→ WORK ITEM
In the records below, find each line that holds "little" and return it.
※ ※ ※
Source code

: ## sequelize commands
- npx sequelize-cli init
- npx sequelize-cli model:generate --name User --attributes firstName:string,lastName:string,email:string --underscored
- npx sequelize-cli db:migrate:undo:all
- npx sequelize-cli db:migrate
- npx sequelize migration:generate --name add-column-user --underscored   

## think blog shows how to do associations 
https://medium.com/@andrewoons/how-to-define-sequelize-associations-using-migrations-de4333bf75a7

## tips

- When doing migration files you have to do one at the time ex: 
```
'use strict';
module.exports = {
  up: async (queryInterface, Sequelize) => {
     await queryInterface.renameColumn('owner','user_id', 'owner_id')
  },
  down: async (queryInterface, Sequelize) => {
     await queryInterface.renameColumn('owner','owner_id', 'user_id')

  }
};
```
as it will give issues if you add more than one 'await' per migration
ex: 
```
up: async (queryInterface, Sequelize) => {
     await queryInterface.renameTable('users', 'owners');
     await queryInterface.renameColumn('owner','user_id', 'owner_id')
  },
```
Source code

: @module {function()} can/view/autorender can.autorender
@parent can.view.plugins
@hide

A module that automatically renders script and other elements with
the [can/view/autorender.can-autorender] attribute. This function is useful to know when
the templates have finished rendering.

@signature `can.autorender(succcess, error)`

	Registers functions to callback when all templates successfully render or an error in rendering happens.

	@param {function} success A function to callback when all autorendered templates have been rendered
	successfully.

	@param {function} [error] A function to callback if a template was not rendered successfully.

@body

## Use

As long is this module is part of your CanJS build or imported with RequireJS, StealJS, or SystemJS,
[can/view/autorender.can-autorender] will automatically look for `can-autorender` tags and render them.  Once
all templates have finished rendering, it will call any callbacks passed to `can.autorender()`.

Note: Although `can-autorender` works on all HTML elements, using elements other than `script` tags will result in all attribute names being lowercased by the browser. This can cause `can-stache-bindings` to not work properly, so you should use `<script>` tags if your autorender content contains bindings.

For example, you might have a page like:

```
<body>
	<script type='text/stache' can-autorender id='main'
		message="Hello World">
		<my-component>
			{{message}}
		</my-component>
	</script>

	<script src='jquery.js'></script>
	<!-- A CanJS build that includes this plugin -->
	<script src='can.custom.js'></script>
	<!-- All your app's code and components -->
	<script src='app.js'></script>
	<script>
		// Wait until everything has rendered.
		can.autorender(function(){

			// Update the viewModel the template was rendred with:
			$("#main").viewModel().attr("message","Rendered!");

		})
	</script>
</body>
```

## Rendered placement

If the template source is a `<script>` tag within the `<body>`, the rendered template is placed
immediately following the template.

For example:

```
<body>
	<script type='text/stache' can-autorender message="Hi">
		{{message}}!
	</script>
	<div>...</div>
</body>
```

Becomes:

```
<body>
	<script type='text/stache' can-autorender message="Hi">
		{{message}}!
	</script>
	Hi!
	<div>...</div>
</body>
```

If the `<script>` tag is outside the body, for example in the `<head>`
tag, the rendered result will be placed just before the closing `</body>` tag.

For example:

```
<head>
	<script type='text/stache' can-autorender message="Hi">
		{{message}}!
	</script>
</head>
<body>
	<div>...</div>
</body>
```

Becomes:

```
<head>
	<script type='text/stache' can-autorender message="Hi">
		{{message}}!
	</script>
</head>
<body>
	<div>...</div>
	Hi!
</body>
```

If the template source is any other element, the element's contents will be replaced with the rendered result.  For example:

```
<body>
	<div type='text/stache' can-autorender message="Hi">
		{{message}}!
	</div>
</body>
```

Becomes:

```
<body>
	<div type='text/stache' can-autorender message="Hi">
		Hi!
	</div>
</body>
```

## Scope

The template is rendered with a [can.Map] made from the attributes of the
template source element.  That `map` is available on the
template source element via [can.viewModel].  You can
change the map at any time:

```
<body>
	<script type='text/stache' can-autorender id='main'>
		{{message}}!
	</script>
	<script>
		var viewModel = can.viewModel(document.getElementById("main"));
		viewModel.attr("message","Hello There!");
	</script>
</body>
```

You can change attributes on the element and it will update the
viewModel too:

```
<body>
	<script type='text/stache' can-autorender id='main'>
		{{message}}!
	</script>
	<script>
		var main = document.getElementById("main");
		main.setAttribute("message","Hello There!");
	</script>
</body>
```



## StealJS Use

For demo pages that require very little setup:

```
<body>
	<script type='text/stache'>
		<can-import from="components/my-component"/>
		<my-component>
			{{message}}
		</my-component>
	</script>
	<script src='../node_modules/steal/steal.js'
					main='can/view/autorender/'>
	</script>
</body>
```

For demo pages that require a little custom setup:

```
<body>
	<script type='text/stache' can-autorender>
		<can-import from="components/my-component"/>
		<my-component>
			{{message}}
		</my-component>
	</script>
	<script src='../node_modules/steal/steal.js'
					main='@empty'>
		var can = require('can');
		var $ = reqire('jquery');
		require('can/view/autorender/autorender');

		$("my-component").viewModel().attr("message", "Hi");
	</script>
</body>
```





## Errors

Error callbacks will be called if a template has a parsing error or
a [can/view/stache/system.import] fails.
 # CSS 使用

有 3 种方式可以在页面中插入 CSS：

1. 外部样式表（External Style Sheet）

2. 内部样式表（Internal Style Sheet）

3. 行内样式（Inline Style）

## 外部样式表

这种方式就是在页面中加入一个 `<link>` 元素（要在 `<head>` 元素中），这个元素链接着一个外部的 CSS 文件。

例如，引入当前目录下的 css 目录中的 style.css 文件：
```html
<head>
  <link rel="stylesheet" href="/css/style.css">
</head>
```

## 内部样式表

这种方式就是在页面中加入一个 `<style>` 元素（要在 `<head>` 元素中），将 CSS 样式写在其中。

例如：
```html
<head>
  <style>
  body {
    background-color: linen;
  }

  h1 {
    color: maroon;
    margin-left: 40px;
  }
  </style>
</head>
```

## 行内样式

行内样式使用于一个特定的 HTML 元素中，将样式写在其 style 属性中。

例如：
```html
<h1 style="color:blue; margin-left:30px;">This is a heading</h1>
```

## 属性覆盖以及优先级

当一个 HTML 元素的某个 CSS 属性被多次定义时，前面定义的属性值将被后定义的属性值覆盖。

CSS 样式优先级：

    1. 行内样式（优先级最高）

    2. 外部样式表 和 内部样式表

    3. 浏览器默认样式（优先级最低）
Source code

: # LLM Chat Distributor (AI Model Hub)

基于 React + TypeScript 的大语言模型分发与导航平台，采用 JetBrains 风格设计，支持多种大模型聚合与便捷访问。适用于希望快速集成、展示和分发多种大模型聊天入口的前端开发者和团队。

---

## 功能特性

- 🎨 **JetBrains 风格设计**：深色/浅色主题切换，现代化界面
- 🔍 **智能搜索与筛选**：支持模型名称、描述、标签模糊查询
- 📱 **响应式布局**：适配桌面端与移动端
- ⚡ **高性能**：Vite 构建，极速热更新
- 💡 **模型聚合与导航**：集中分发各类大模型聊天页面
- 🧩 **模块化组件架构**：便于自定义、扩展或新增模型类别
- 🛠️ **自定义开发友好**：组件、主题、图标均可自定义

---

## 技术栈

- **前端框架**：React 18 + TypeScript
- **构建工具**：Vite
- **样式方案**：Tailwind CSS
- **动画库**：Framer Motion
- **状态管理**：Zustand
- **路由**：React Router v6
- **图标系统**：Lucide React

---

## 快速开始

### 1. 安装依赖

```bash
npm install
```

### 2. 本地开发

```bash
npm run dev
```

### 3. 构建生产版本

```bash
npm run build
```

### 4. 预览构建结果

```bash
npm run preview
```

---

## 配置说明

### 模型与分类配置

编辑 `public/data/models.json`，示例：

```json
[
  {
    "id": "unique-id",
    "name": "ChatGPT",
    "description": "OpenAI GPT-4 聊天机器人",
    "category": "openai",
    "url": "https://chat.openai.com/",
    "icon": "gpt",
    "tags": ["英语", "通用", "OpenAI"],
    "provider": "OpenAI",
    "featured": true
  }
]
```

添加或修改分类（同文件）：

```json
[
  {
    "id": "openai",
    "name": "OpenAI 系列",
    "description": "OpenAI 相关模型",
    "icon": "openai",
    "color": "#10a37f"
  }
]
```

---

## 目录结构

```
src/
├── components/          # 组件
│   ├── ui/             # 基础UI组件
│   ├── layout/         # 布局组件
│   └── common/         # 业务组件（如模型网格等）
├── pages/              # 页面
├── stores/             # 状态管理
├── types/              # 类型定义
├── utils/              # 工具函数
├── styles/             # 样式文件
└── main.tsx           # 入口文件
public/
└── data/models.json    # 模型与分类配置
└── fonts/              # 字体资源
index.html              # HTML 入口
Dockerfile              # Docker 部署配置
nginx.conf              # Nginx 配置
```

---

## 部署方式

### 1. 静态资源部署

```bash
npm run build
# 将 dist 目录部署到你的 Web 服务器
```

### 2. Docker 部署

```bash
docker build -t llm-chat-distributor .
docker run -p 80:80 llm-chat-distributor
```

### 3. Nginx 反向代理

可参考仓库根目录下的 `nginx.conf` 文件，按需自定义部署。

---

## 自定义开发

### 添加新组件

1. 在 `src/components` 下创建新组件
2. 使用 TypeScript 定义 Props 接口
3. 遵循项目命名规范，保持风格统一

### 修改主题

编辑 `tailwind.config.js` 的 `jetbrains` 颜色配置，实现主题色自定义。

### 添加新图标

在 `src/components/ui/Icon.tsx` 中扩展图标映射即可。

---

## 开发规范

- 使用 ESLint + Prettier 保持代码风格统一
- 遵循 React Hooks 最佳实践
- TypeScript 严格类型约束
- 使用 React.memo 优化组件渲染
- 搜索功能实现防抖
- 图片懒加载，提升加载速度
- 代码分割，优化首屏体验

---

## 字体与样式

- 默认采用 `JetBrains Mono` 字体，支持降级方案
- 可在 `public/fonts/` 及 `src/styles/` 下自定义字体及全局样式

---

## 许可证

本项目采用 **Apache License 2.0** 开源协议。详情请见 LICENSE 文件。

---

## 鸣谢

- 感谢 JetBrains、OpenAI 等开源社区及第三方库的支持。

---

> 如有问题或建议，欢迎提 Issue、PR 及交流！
※ ※ ※
→ ANSWER FOR THIS EXERCISE
For demo pages that require very little setup:
For demo pages that require a little custom setup:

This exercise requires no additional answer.